5. The dynamic resource management method according to claim 1, characterized in that, Also includes: Set fixed and dynamic variables in the scene variables; A linked list structure is constructed for the dynamic variables. The linked list structure includes linked list nodes, and each linked list node contains a resource identifier and its corresponding resource data.

6. A dynamic resource management method, characterized in that, Applied to a client, the method includes: Retrieve predefined resource fixed variable templates; Receive access link information from the server; Based on the access link information, determine the dynamic variables to be loaded and their corresponding target resource identifiers; Allocate dynamic memory for the dynamic variable to be loaded, and load the corresponding resource data into the dynamic memory according to the target resource identifier.

7. The dynamic resource management method according to claim 6, characterized in that, Based on the access link information, determine the dynamic variables to be loaded and their corresponding target resource identifiers, including: Determine if there are any dynamic variables to be loaded.

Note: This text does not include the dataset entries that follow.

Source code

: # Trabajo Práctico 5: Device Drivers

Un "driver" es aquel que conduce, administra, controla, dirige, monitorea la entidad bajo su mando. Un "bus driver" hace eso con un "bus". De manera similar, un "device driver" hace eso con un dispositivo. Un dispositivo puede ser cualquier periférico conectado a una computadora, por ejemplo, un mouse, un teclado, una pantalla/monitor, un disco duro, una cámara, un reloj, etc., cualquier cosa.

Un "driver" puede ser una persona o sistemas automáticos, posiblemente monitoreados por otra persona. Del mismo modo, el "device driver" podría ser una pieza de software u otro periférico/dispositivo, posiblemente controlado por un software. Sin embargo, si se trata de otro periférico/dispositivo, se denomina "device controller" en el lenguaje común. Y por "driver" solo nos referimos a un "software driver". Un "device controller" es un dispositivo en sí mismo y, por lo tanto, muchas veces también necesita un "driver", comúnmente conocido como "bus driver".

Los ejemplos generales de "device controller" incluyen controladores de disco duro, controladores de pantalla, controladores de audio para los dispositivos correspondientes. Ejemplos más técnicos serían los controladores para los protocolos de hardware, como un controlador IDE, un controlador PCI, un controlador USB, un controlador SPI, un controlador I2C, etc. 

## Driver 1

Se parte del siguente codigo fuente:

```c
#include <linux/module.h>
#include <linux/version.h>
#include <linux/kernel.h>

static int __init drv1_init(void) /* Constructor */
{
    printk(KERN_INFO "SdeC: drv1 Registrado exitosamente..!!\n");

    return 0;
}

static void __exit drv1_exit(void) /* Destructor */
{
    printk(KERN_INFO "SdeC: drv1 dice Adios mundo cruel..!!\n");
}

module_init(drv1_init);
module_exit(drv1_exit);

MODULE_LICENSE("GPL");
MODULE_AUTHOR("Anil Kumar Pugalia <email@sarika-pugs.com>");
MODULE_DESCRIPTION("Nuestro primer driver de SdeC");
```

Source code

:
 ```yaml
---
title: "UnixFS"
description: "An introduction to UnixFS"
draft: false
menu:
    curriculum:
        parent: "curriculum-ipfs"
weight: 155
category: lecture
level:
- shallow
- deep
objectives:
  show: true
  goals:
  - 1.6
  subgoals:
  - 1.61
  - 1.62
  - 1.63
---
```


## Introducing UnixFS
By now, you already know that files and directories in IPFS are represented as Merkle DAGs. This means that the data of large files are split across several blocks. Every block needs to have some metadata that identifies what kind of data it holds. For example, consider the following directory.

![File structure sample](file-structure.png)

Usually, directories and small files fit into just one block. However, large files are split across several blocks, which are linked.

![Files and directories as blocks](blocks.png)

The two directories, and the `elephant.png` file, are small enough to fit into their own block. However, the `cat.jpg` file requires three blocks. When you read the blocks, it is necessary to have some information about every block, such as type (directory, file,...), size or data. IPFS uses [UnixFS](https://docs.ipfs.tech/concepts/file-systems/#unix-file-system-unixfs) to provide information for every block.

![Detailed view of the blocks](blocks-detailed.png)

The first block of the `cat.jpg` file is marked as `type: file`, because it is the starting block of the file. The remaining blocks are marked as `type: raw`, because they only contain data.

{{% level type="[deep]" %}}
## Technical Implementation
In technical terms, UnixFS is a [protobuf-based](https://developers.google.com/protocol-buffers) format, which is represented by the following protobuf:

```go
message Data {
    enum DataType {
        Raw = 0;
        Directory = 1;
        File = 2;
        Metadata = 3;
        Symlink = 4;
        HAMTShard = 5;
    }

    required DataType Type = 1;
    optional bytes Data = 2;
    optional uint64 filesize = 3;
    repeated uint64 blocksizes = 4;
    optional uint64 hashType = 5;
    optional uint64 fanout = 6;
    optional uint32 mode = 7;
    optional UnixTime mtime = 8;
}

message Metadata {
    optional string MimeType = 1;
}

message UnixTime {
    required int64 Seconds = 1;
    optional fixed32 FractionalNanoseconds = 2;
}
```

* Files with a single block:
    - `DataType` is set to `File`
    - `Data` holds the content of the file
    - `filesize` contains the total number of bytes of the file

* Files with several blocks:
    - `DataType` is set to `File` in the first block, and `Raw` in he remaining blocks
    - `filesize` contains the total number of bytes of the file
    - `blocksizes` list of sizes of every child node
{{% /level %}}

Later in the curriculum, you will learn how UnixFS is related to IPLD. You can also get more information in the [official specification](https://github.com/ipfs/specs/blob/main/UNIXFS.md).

If so, obtain the target resource identifier and resource data corresponding to the dynamic variables to be loaded.

8. The dynamic resource management method according to claim 6, characterized in that, The step of loading the corresponding resource data according to the target resource identifier includes: Compare the resource data corresponding to the target resource identifier with the hash value of the existing local resources; If the comparison is inconsistent, the resource data from the server will be filled into the dynamic memory allocated by the dynamic variable. If the comparison is consistent, the resource data already mapped in memory is loaded directly.

9. The dynamic resource management method according to claim 6, characterized in that, The receipt of access link information from the server includes: Receive access link information and resource data corresponding to the resource identifier in the access link information.

10. A terminal comprising a memory and a processor, the memory storing a computer program, characterized in that, When the processor executes the computer program, it implements the dynamic resource management method according to any one of claims 1 to 5 or the dynamic resource management method according to any one of claims 6 to 9.